Stored data entries:

Start of Block

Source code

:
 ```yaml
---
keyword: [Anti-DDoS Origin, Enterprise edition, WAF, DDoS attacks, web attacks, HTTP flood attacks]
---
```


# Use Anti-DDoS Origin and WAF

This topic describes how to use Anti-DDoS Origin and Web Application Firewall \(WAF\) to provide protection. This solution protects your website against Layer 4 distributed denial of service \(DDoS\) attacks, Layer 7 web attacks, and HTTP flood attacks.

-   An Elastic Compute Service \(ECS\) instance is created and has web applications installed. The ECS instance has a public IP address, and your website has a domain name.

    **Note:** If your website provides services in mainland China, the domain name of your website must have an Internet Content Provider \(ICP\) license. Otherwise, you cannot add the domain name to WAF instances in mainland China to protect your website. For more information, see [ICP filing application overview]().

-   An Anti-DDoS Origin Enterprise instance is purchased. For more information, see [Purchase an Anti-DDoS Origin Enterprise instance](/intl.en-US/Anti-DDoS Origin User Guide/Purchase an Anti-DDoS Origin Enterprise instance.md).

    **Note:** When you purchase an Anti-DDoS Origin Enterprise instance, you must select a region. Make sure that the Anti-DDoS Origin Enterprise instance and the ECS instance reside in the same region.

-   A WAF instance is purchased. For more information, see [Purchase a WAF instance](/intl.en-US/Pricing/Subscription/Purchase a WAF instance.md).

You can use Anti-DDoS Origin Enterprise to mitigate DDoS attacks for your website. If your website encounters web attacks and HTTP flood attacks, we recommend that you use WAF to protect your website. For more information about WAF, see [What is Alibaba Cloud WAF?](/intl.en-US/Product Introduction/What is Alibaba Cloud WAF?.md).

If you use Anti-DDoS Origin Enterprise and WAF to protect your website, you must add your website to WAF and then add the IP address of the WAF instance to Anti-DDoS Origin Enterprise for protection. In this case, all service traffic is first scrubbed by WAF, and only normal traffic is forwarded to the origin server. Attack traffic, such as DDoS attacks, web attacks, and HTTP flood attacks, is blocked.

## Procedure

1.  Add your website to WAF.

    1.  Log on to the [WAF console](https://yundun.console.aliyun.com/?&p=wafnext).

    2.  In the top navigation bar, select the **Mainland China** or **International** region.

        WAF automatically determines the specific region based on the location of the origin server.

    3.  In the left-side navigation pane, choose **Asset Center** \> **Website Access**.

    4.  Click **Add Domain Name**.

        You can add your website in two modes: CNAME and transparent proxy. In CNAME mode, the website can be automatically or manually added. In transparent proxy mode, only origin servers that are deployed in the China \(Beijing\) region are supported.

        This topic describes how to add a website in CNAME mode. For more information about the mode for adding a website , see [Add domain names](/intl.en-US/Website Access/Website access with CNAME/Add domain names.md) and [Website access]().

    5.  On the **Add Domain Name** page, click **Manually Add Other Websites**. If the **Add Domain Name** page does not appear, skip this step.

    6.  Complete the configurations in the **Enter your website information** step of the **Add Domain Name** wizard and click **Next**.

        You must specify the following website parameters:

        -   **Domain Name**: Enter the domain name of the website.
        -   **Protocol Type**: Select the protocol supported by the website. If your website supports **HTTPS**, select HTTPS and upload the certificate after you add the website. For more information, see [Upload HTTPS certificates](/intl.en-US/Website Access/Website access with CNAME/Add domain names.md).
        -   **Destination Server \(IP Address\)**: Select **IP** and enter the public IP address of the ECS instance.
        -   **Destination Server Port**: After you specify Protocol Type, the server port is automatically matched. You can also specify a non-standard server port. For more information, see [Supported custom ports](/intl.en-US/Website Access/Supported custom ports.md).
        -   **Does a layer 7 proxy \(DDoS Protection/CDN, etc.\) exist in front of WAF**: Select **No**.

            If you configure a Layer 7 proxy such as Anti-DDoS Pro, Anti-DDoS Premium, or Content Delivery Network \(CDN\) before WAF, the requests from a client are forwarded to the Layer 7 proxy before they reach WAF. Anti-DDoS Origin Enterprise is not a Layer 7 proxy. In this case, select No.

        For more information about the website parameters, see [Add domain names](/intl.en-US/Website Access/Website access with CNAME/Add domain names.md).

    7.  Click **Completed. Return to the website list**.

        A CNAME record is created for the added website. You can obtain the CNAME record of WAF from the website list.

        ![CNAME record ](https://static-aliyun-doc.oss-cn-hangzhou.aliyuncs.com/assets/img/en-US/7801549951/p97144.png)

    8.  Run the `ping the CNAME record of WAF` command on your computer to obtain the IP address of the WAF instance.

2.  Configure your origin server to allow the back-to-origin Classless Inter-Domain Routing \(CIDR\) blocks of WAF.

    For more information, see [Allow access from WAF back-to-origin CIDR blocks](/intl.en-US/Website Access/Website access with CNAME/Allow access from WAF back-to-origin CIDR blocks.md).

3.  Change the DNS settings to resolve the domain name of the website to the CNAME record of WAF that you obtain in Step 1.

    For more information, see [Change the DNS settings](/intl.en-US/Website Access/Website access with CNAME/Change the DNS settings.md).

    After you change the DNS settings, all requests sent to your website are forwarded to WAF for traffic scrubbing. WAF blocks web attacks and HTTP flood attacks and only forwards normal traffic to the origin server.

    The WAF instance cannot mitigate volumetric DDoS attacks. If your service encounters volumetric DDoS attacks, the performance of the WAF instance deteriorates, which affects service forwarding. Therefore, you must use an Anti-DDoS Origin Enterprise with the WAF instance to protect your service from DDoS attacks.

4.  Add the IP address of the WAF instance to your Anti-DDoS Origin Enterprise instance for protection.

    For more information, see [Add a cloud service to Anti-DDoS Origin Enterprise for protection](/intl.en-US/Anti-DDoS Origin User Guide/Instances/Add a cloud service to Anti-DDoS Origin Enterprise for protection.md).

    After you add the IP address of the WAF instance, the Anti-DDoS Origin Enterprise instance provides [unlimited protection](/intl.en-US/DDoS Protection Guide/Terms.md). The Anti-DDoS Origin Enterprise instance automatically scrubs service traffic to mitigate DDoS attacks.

End of Block

THE TASK => Count of lines that include "created" in the records above: write that value only.

REPLY => 2